Stored data entries

- - - - - - -

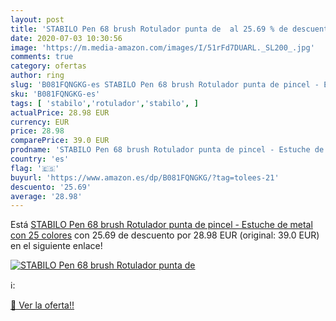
 ```yaml
---
layout: post
title: 'STABILO Pen 68 brush Rotulador punta de  al 25.69 % de descuento'
date: 2020-07-03 10:30:56
image: 'https://m.media-amazon.com/images/I/51rFd7DUARL._SL200_.jpg'
comments: true
category: ofertas
author: ring
slug: 'B081FQNGKG-es STABILO Pen 68 brush Rotulador punta de pincel - Estuche...'
sku: 'B081FQNGKG-es'
tags: [ 'stabilo','rotulador','stabilo', ]
actualPrice: 28.98 EUR
currency: EUR
price: 28.98
comparePrice: 39.0 EUR
prodname: 'STABILO Pen 68 brush Rotulador punta de pincel - Estuche de metal con 25 colores'
country: 'es'
flag: '🇪🇸'
buyurl: 'https://www.amazon.es/dp/B081FQNGKG/?tag=tolees-21'
descuento: '25.69'
average: '28.98'
---
```


Está [STABILO Pen 68 brush Rotulador punta de pincel - Estuche de metal con 25 colores](https://www.amazon.es/dp/B081FQNGKG/?tag=tolees-21) con 25.69 de descuento por 28.98 EUR (original: 39.0 EUR) en el siguiente enlace!

[![STABILO Pen 68 brush Rotulador punta de ](https://m.media-amazon.com/images/I/51rFd7DUARL._SL200_.jpg)](https://www.amazon.es/dp/B081FQNGKG/?tag=tolees-21)

ℹ️:


[🛒 Ver la oferta!!](https://www.amazon.es/dp/B081FQNGKG/?tag=tolees-21)
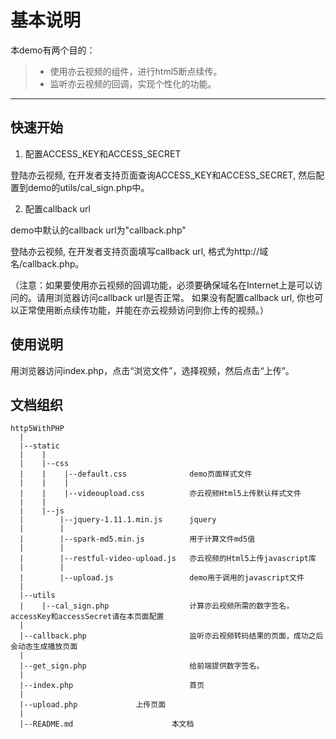 基本说明
===================
本demo有两个目的：
  > - 使用亦云视频的组件，进行html5断点续传。
  > - 监听亦云视频的回调，实现个性化的功能。

----------

快速开始
-------------
1. 配置ACCESS_KEY和ACCESS_SECRET
 > 
 登陆亦云视频, 在开发者支持页面查询ACCESS_KEY和ACCESS_SECRET, 然后配置到demo的utils/cal_sign.php中。

2. 配置callback url
> 
demo中默认的callback url为"callback.php"
>
登陆亦云视频, 在开发者支持页面填写callback url, 格式为http://域名/callback.php。
>
（注意：如果要使用亦云视频的回调功能，必须要确保域名在Internet上是可以访问的。请用浏览器访问callback url是否正常。
如果没有配置callback url, 你也可以正常使用断点续传功能，并能在亦云视频访问到你上传的视频。）

使用说明
-------------
用浏览器访问index.php，点击“浏览文件”，选择视频，然后点击“上传”。

文档组织
-------------

``` 
http5WithPHP
  |
  |--static
  |    |
  |    |--css
  |    |    |--default.css				demo页面样式文件
  |    |    |
  |    |	|--videoupload.css 			亦云视频Html5上传默认样式文件
  |    |
  |    |--js
  |        |--jquery-1.11.1.min.js		jquery
  |        |
  |        |--spark-md5.min.js			用于计算文件md5值
  |        |
  |        |--restful-video-upload.js	亦云视频的Html5上传javascript库
  |        |
  |        |--upload.js					demo用于调用的javascript文件
  |
  |--utils
  |    |--cal_sign.php					计算亦云视频所需的数字签名，accessKey和accessSecret请在本页面配置					
  |
  |--callback.php						监听亦云视频转码结果的页面，成功之后会动态生成播放页面
  |
  |--get_sign.php						给前端提供数字签名。
  |
  |--index.php							首页
  |
  |--upload.php             上传页面
  |
  |--README.md					    本文档
```
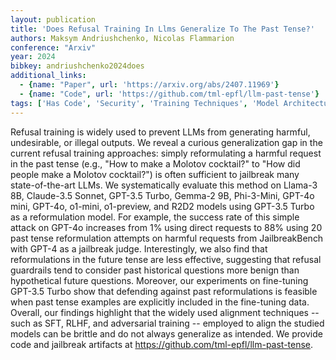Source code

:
 ```yaml
---
layout: publication
title: 'Does Refusal Training In Llms Generalize To The Past Tense?'
authors: Maksym Andriushchenko, Nicolas Flammarion
conference: "Arxiv"
year: 2024
bibkey: andriushchenko2024does
additional_links:
  - {name: "Paper", url: 'https://arxiv.org/abs/2407.11969'}
  - {name: "Code", url: 'https://github.com/tml-epfl/llm-past-tense'}
tags: ['Has Code', 'Security', 'Training Techniques', 'Model Architecture', 'GPT', 'Fine-Tuning', 'Reinforcement Learning', 'Pretraining Methods']
---
```

Refusal training is widely used to prevent LLMs from generating harmful,
undesirable, or illegal outputs. We reveal a curious generalization gap in the
current refusal training approaches: simply reformulating a harmful request in
the past tense (e.g., "How to make a Molotov cocktail?" to "How did people make
a Molotov cocktail?") is often sufficient to jailbreak many state-of-the-art
LLMs. We systematically evaluate this method on Llama-3 8B, Claude-3.5 Sonnet,
GPT-3.5 Turbo, Gemma-2 9B, Phi-3-Mini, GPT-4o mini, GPT-4o, o1-mini,
o1-preview, and R2D2 models using GPT-3.5 Turbo as a reformulation model. For
example, the success rate of this simple attack on GPT-4o increases from 1%
using direct requests to 88% using 20 past tense reformulation attempts on
harmful requests from JailbreakBench with GPT-4 as a jailbreak judge.
Interestingly, we also find that reformulations in the future tense are less
effective, suggesting that refusal guardrails tend to consider past historical
questions more benign than hypothetical future questions. Moreover, our
experiments on fine-tuning GPT-3.5 Turbo show that defending against past
reformulations is feasible when past tense examples are explicitly included in
the fine-tuning data. Overall, our findings highlight that the widely used
alignment techniques -- such as SFT, RLHF, and adversarial training -- employed
to align the studied models can be brittle and do not always generalize as
intended. We provide code and jailbreak artifacts at
https://github.com/tml-epfl/llm-past-tense.
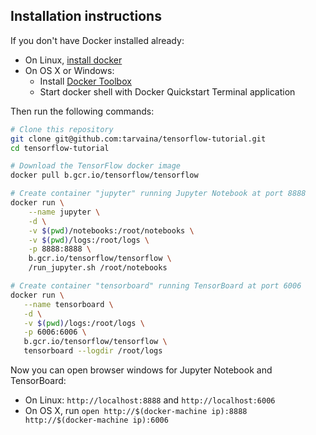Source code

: ## Installation instructions

If you don't have Docker installed already:

- On Linux, [install docker](https://docs.docker.com/linux/step_one/)
- On OS X or Windows:
    + Install [Docker Toolbox](https://www.docker.com/products/docker-toolbox)
    + Start docker shell with Docker Quickstart Terminal application

Then run the following commands:

```bash
# Clone this repository
git clone git@github.com:tarvaina/tensorflow-tutorial.git
cd tensorflow-tutorial

# Download the TensorFlow docker image
docker pull b.gcr.io/tensorflow/tensorflow

# Create container "jupyter" running Jupyter Notebook at port 8888
docker run \
    --name jupyter \
    -d \
    -v $(pwd)/notebooks:/root/notebooks \
    -v $(pwd)/logs:/root/logs \
    -p 8888:8888 \
    b.gcr.io/tensorflow/tensorflow \
    /run_jupyter.sh /root/notebooks

# Create container "tensorboard" running TensorBoard at port 6006
docker run \
   --name tensorboard \
   -d \
   -v $(pwd)/logs:/root/logs \
   -p 6006:6006 \
   b.gcr.io/tensorflow/tensorflow \
   tensorboard --logdir /root/logs
```

Now you can open browser windows for Jupyter Notebook and TensorBoard:

+ On Linux: `http://localhost:8888` and `http://localhost:6006`
+ On OS X, run `open http://$(docker-machine ip):8888  http://$(docker-machine ip):6006`

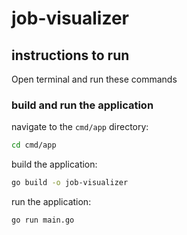 # job-visualizer

## instructions to run
Open terminal and run these commands

### build and run the application

navigate to the `cmd/app` directory:

```bash
cd cmd/app
```

build the application:

```bash
go build -o job-visualizer
```

run the application:

```bash
go run main.go
```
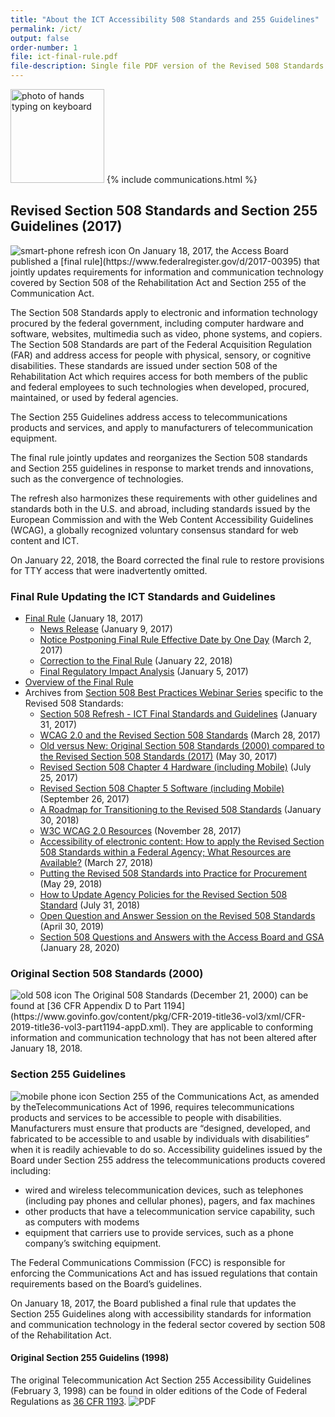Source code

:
 ```yaml
---
title: "About the ICT Accessibility 508 Standards and 255 Guidelines"
permalink: /ict/
output: false
order-number: 1
file: ict-final-rule.pdf
file-description: Single file PDF version of the Revised 508 Standards and 255 Guidelines
---
```


<img src="{{site.baseurl}}/images/communications.jpg" class="usa-media-block__img" alt="photo of hands typing on keyboard" width="150" />
{% include communications.html %}

## Revised Section 508 Standards and Section 255 Guidelines (2017)

<img src="{{site.baseurl}}/images/icon-tablet-refresh.png" class="usa-media-block__img" alt="smart-phone refresh icon" />
On January 18, 2017, the Access Board published a [final rule](https://www.federalregister.gov/d/2017-00395) that jointly updates requirements for information and communication technology covered by Section 508 of the Rehabilitation Act and Section 255 of the Communication Act.

The Section 508 Standards apply to electronic and information technology procured by the federal government, including computer hardware and software, websites, multimedia such as video, phone systems, and copiers.
The Section 508 Standards are part of the Federal Acquisition Regulation (FAR) and address access for people with physical, sensory, or cognitive disabilities.
These standards are issued under section 508 of the Rehabilitation Act which requires access for both members of the public and federal employees to such technologies when developed, procured, maintained, or used by federal agencies.

The Section 255 Guidelines address access to telecommunications products and services, and apply to manufacturers of telecommunication equipment.

The final rule jointly updates and reorganizes the Section 508 standards and Section 255 guidelines in response to market trends and innovations, such as the convergence of technologies.

The refresh also harmonizes these requirements with other guidelines and standards both in the U.S. and abroad, including standards issued by the European Commission and with the Web Content Accessibility Guidelines (WCAG), a globally recognized voluntary consensus standard for web content and ICT.

On January 22, 2018, the Board corrected the final rule to restore provisions for TTY access that were inadvertently omitted.

### Final Rule Updating the ICT Standards and Guidelines

- [Final Rule](..) (January 18, 2017)
    - [News Release](https://www.access-board.gov/index.php?option=com_content&view=article&id=1889) (January 9, 2017)
    - [Notice Postponing Final Rule Effective Date by One Day](..) (March 2, 2017)
    - [Correction to the Final Rule](..) (January 22, 2018)
    - [Final Regulatory Impact Analysis](https://www.regulations.gov/document?D=ATBCB-2015-0002-0143) (January 5, 2017)
- [Overview of the Final Rule](..)
- Archives from [Section 508 Best Practices Webinar Series](https://www.accessibilityonline.org/cioc-508) specific to the Revised 508 Standards:
    - [Section 508 Refresh - ICT Final Standards and Guidelines](https://www.accessibilityonline.org/cioc-508/archives/110610) (January 31, 2017) 
    - [WCAG 2.0 and the Revised Section 508 Standards](https://www.accessibilityonline.org/cioc-508/archives/110612) (March 28, 2017)
    - [Old versus New: Original Section 508 Standards (2000) compared to the Revised Section 508 Standards (2017)](https://www.accessibilityonline.org/cioc-508/archives/110613) (May 30, 2017)
    - [Revised Section 508 Chapter 4 Hardware (including Mobile)](https://www.accessibilityonline.org/cioc-508/archives/110614) (July 25, 2017)
    - [Revised Section 508 Chapter 5 Software (including Mobile)](https://www.accessibilityonline.org/cioc-508/archives/110615) (September 26, 2017)
    - [A Roadmap for Transitioning to the Revised 508 Standards](https://www.accessibilityonline.org/cioc-508/archives/110652) (January 30, 2018)
    - [W3C WCAG 2.0 Resources](https://www.accessibilityonline.org/cioc-508/archives/110616) (November 28, 2017)
    - [Accessibility of electronic content: How to apply the Revised Section 508 Standards within a Federal Agency; What Resources are Available?](https://www.accessibilityonline.org/cioc-508/archives/110666) (March 27, 2018)
    - [Putting the Revised 508 Standards into Practice for Procurement](https://www.accessibilityonline.org/cioc-508/archives/110667) (May 29, 2018)
    - [How to Update Agency Policies for the Revised Section 508 Standard](https://www.accessibilityonline.org/cioc-508/archives/110674) (July 31, 2018)
    - [Open Question and Answer Session on the Revised 508 Standards](https://www.accessibilityonline.org/cioc-508/archives/110701) (April 30, 2019)
    - [Section 508 Questions and Answers with the Access Board and GSA](https://www.accessibilityonline.org/cioc-508/archives/110777) (January 28, 2020)

### Original Section 508 Standards (2000)

<img src="{{site.baseurl}}/images/icon-old508.png" class="usa-media-block__img" alt="old 508 icon" />
The Original 508 Standards (December 21, 2000) can be found at [36 CFR Appendix D to Part 1194](https://www.govinfo.gov/content/pkg/CFR-2019-title36-vol3/xml/CFR-2019-title36-vol3-part1194-appD.xml).
They are applicable to conforming information and communication technology that has not been altered after January 18, 2018.

### Section 255 Guidelines

<img src="{{site.baseurl}}/images/icon-mobile-phone.png" class="usa-media-block__img" alt="mobile phone icon" />
Section 255 of the Communications Act, as amended by theTelecommunications Act of 1996, requires telecommunications products and services to be accessible to people with disabilities.
Manufacturers must ensure that products are “designed, developed, and fabricated to be accessible to and usable by individuals with disabilities” when it is readily achievable to do so.
Accessibility guidelines issued by the Board under Section 255 address the telecommunications products covered including:

- wired and wireless telecommunication devices, such as telephones (including pay phones and cellular phones), pagers, and fax machines
- other products that have a telecommunication service capability, such as computers with modems
- equipment that carriers use to provide services, such as a phone company’s switching equipment.

The Federal Communications Commission (FCC) is responsible for enforcing the Communications Act and has issued regulations that contain requirements based on the Board’s guidelines.

On January 18, 2017, the Board published a final rule that updates the Section 255 Guidelines along with accessibility standards for information and communication technology in the federal sector covered by section 508 of the Rehabilitation Act.

#### Original Section 255 Guidelins (1998)

The original Telecommunication Act Section 255 Accessibility Guidelines (February 3, 1998) can be found in older editions of the Code of Federal Regulations as [36 CFR 1193](https://www.govinfo.gov/content/pkg/CFR-2016-title36-vol3/pdf/CFR-2016-title36-vol3-part1193.pdf).
<img src="{{site.baseurl}}/images/pdf.gif" alt="PDF" />
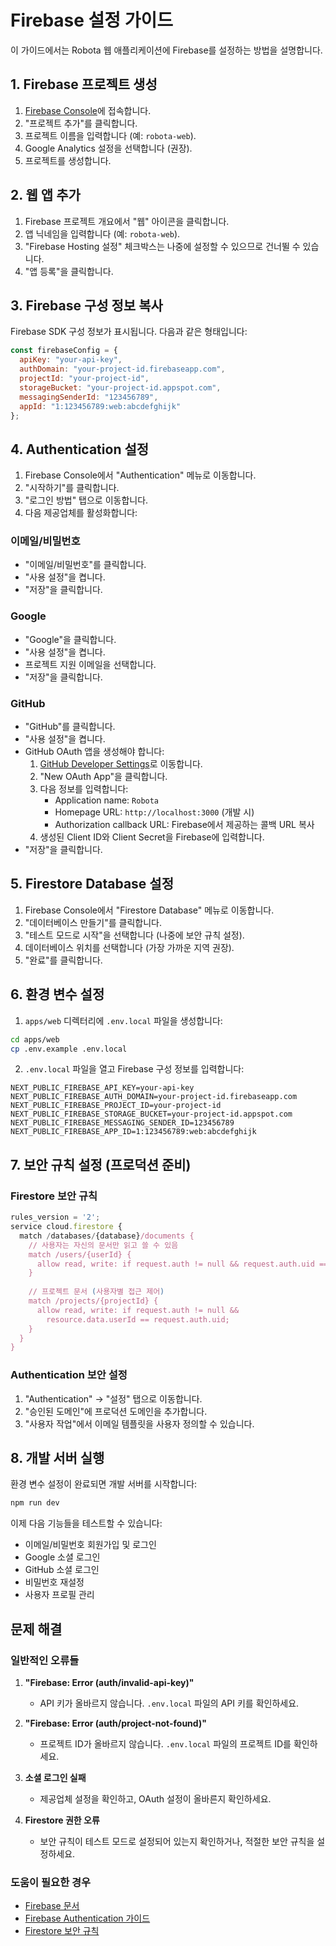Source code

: # Firebase 설정 가이드

이 가이드에서는 Robota 웹 애플리케이션에 Firebase를 설정하는 방법을 설명합니다.

## 1. Firebase 프로젝트 생성

1. [Firebase Console](https://console.firebase.google.com/)에 접속합니다.
2. "프로젝트 추가"를 클릭합니다.
3. 프로젝트 이름을 입력합니다 (예: `robota-web`).
4. Google Analytics 설정을 선택합니다 (권장).
5. 프로젝트를 생성합니다.

## 2. 웹 앱 추가

1. Firebase 프로젝트 개요에서 "웹" 아이콘을 클릭합니다.
2. 앱 닉네임을 입력합니다 (예: `robota-web`).
3. "Firebase Hosting 설정" 체크박스는 나중에 설정할 수 있으므로 건너뛸 수 있습니다.
4. "앱 등록"을 클릭합니다.

## 3. Firebase 구성 정보 복사

Firebase SDK 구성 정보가 표시됩니다. 다음과 같은 형태입니다:

```javascript
const firebaseConfig = {
  apiKey: "your-api-key",
  authDomain: "your-project-id.firebaseapp.com",
  projectId: "your-project-id",
  storageBucket: "your-project-id.appspot.com",
  messagingSenderId: "123456789",
  appId: "1:123456789:web:abcdefghijk"
};
```

## 4. Authentication 설정

1. Firebase Console에서 "Authentication" 메뉴로 이동합니다.
2. "시작하기"를 클릭합니다.
3. "로그인 방법" 탭으로 이동합니다.
4. 다음 제공업체를 활성화합니다:

### 이메일/비밀번호
- "이메일/비밀번호"를 클릭합니다.
- "사용 설정"을 켭니다.
- "저장"을 클릭합니다.

### Google
- "Google"을 클릭합니다.
- "사용 설정"을 켭니다.
- 프로젝트 지원 이메일을 선택합니다.
- "저장"을 클릭합니다.

### GitHub
- "GitHub"를 클릭합니다.
- "사용 설정"을 켭니다.
- GitHub OAuth 앱을 생성해야 합니다:
  1. [GitHub Developer Settings](https://github.com/settings/developers)로 이동합니다.
  2. "New OAuth App"을 클릭합니다.
  3. 다음 정보를 입력합니다:
     - Application name: `Robota`
     - Homepage URL: `http://localhost:3000` (개발 시)
     - Authorization callback URL: Firebase에서 제공하는 콜백 URL 복사
  4. 생성된 Client ID와 Client Secret을 Firebase에 입력합니다.
- "저장"을 클릭합니다.

## 5. Firestore Database 설정

1. Firebase Console에서 "Firestore Database" 메뉴로 이동합니다.
2. "데이터베이스 만들기"를 클릭합니다.
3. "테스트 모드로 시작"을 선택합니다 (나중에 보안 규칙 설정).
4. 데이터베이스 위치를 선택합니다 (가장 가까운 지역 권장).
5. "완료"를 클릭합니다.

## 6. 환경 변수 설정

1. `apps/web` 디렉터리에 `.env.local` 파일을 생성합니다:

```bash
cd apps/web
cp .env.example .env.local
```

2. `.env.local` 파일을 열고 Firebase 구성 정보를 입력합니다:

```env
NEXT_PUBLIC_FIREBASE_API_KEY=your-api-key
NEXT_PUBLIC_FIREBASE_AUTH_DOMAIN=your-project-id.firebaseapp.com
NEXT_PUBLIC_FIREBASE_PROJECT_ID=your-project-id
NEXT_PUBLIC_FIREBASE_STORAGE_BUCKET=your-project-id.appspot.com
NEXT_PUBLIC_FIREBASE_MESSAGING_SENDER_ID=123456789
NEXT_PUBLIC_FIREBASE_APP_ID=1:123456789:web:abcdefghijk
```

## 7. 보안 규칙 설정 (프로덕션 준비)

### Firestore 보안 규칙
```javascript
rules_version = '2';
service cloud.firestore {
  match /databases/{database}/documents {
    // 사용자는 자신의 문서만 읽고 쓸 수 있음
    match /users/{userId} {
      allow read, write: if request.auth != null && request.auth.uid == userId;
    }
    
    // 프로젝트 문서 (사용자별 접근 제어)
    match /projects/{projectId} {
      allow read, write: if request.auth != null && 
        resource.data.userId == request.auth.uid;
    }
  }
}
```

### Authentication 보안 설정
1. "Authentication" → "설정" 탭으로 이동합니다.
2. "승인된 도메인"에 프로덕션 도메인을 추가합니다.
3. "사용자 작업"에서 이메일 템플릿을 사용자 정의할 수 있습니다.

## 8. 개발 서버 실행

환경 변수 설정이 완료되면 개발 서버를 시작합니다:

```bash
npm run dev
```

이제 다음 기능들을 테스트할 수 있습니다:
- 이메일/비밀번호 회원가입 및 로그인
- Google 소셜 로그인
- GitHub 소셜 로그인
- 비밀번호 재설정
- 사용자 프로필 관리

## 문제 해결

### 일반적인 오류들

1. **"Firebase: Error (auth/invalid-api-key)"**
   - API 키가 올바르지 않습니다. `.env.local` 파일의 API 키를 확인하세요.

2. **"Firebase: Error (auth/project-not-found)"**
   - 프로젝트 ID가 올바르지 않습니다. `.env.local` 파일의 프로젝트 ID를 확인하세요.

3. **소셜 로그인 실패**
   - 제공업체 설정을 확인하고, OAuth 설정이 올바른지 확인하세요.

4. **Firestore 권한 오류**
   - 보안 규칙이 테스트 모드로 설정되어 있는지 확인하거나, 적절한 보안 규칙을 설정하세요.

### 도움이 필요한 경우

- [Firebase 문서](https://firebase.google.com/docs)
- [Firebase Authentication 가이드](https://firebase.google.com/docs/auth)
- [Firestore 보안 규칙](https://firebase.google.com/docs/firestore/security/get-started)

- - - - - - -

Reproduce exactly the section above that begins at the line containing "## 8. 개발 서버 실행" and ends at the line containing "3. **소셜 로그인 실패**", leaving out all other lines.

## 8. 개발 서버 실행

환경 변수 설정이 완료되면 개발 서버를 시작합니다:

```bash
npm run dev
```

이제 다음 기능들을 테스트할 수 있습니다:
- 이메일/비밀번호 회원가입 및 로그인
- Google 소셜 로그인
- GitHub 소셜 로그인
- 비밀번호 재설정
- 사용자 프로필 관리

## 문제 해결

### 일반적인 오류들

1. **"Firebase: Error (auth/invalid-api-key)"**
   - API 키가 올바르지 않습니다. `.env.local` 파일의 API 키를 확인하세요.

2. **"Firebase: Error (auth/project-not-found)"**
   - 프로젝트 ID가 올바르지 않습니다. `.env.local` 파일의 프로젝트 ID를 확인하세요.

3. **소셜 로그인 실패**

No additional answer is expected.